The case began in 1952 when four states and the District of Columbia approached the Supreme Court and protested that segregation in the public school system was not equal and violated citizens’ freedoms. More than two years later, the Supreme Court decided that this practice did indeed violate the Fourteenth Amendment, and was overturned.
“It opened my eyes because I didn’t realize how important of an issue it was to everyone involved,” Jon Kirby, freshman engineering major, said. “By seeing its importance, I’ve become more aware of the struggle that still exists, and how the issue didn’t end with the Brown decision or with the end of busing.”
Busing, as described by Kirby, occurred after the decision and involved the “white flight” from the cities into the suburbs. Buses were used to bring whites back into the city and black students out in hopes of integrating the schools and making them more racially balanced.
Horton indicated that race relations cannot be understood without seeing how slavery formed this historical context, particularly since the foundation of the American economy was based on it. Additionally, the Plessy v. Ferguson decision of 1896 (which Brown overturned) and the Jim Crow laws emphasized the differences between pre- and post- Brown.
The Plessy case involved Homer Plessy, a man who was one-eighth black who seated himself in the “wrong compartment” (whites- only section) of a passenger coach. When Plessy fought the fine that was issued to him, he was overruled.

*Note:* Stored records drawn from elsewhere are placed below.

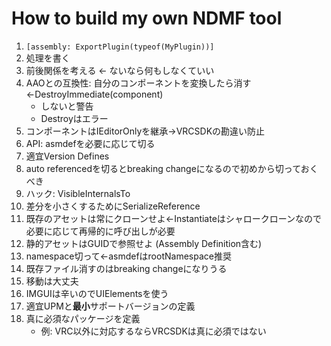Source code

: # How to build my own NDMF tool

1. `[assembly: ExportPlugin(typeof(MyPlugin))]`
2. 処理を書く
3. 前後関係を考える ← ないなら何もしなくていい
5. AAOとの互換性: 自分のコンポーネントを変換したら消す←DestroyImmediate(component)
     * しないと警告
     * Destroyはエラー
6. コンポーネントはIEditorOnlyを継承→VRCSDKの勘違い防止
7. API: asmdefを必要に応じて切る
8. 適宜Version Defines
9. auto referencedを切るとbreaking changeになるので初めから切っておくべき
10. ハック: VisibleInternalsTo
11. 差分を小さくするためにSerializeReference
12. 既存のアセットは常にクローンせよ←Instantiateはシャロークローンなので必要に応じて再帰的に呼び出しが必要
13. 静的アセットはGUIDで参照せよ (Assembly Definition含む)
14. namespace切って←asmdefはrootNamespace推奨
15. 既存ファイル消すのはbreaking changeになりうる
16. 移動は大丈夫
17. IMGUIは辛いのでUIElementsを使う
18. 適宜UPMと**最小**サポートバージョンの定義
19. 真に必須なパッケージを定義
    * 例: VRC以外に対応するならVRCSDKは真に必須ではない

The Jim Crow laws were anti-African-American laws that restricted the usage of public facilities and schools. Segregation on trains and buses was also put into effect.
These examples reiterated the relevance of the Brown case for many students. “It raises the awareness of the black plight whereas students at TCNJ might not have been previously exposed to the unjust experiences and situations of our not-too-distant past,” Nemanja Jojic, freshman computer engineering major, said.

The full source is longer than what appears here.